The Information Commissioners Office (ICO) has had to take down its website as a “precautionary measure” against hackers, who have infected hundreds of government computers with a program that mines cryptocurrency.

The Student Loans Company, Scottish NHS helpline, and the websites of both Manchester City Council and Camden Council have been affected by the malware, which is believed to be called Coinhive, and uses other people’s computers to “mine” or generate currency similar to bitcoin.

It is thought the issue was brought about through the website Browsealoud, a website which increases the accessibility of webpages by reading out content to people with vision difficulties.

Rather than mining bitcoin, the most well-known cryptocurrency, the hacking software is being used to generate Monero – a rival currency worth around £180 per unit.

A spokesperson for the ICO said: “We are aware of the issue and are working to resolve it. We have taken our website down as a precautionary measure whilst this is done.”

The office is a non-departmental government body which is sponsored by the Department of Digital, Culture, Media and Sport and is responsible for providing local government organisations with guidance on the upcoming general data protection regulation (GDPR).

The ICO site is still down and it is unclear when services will resume although other affected sites have now returned.

In a statement, the National Cyber Security Centre (NCSC), said it was investigating the incident but that there was no immediate risk to the public.

“NCSC technical experts are examining data involving incidents of malware being used to illegally mine cryptocurrency,” a spokesperson said.

“The affected service has been taken offline, largely mitigating the issue. Government websites continue to operate securely.

“At this stage there is nothing to suggest that members of the public are at risk.”
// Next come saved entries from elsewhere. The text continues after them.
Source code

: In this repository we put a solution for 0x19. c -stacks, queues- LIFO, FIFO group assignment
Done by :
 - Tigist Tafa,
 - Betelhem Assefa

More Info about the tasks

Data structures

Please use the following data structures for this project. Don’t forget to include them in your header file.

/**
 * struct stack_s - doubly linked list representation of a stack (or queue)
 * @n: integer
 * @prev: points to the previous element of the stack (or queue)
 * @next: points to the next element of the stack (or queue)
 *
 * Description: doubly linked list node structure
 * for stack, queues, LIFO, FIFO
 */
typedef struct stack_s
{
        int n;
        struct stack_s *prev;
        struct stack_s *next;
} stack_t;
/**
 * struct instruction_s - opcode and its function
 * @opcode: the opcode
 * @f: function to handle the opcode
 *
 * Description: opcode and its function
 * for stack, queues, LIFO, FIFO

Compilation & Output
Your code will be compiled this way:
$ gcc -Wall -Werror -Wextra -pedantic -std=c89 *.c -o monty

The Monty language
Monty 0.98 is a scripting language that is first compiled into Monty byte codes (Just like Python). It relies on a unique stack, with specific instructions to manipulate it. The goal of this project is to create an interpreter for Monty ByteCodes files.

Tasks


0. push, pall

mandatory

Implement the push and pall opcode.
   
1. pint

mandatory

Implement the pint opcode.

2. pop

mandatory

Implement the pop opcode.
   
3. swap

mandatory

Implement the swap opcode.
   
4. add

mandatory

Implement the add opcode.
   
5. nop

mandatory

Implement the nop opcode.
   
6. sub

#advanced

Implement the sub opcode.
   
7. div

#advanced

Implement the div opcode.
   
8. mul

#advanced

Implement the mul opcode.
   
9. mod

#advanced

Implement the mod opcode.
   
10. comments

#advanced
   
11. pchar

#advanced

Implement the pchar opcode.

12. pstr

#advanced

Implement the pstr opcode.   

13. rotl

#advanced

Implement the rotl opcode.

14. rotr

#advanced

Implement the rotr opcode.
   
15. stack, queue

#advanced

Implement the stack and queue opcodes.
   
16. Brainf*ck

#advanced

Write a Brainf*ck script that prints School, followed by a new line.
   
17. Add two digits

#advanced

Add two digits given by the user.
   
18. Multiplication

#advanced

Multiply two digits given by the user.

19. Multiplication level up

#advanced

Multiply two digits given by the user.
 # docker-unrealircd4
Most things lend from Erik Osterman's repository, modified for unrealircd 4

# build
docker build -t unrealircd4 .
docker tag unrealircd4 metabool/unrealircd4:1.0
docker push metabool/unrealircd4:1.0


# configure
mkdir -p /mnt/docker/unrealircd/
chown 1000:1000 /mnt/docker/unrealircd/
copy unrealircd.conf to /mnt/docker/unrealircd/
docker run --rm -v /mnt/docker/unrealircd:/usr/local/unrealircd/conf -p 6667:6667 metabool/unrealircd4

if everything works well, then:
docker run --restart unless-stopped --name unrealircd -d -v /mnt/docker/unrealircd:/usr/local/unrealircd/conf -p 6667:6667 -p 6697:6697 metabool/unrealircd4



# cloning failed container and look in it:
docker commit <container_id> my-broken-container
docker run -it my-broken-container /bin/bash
TextHelp, which runs the Browsealoud service, is believed to have enacted its cyber-attack action plan after the incident, and is now consulting with an independent agency about a review of its security.

The attack is the second major malware outbreak on public sector networks in recent years after the ‘WannaCry’ incident early last year.

Rather than focusing on cryptocurrency, the earlier incident saw many NHS trusts targeted, with software shutting down individual terminals and demanding a specific sum of money to restore access.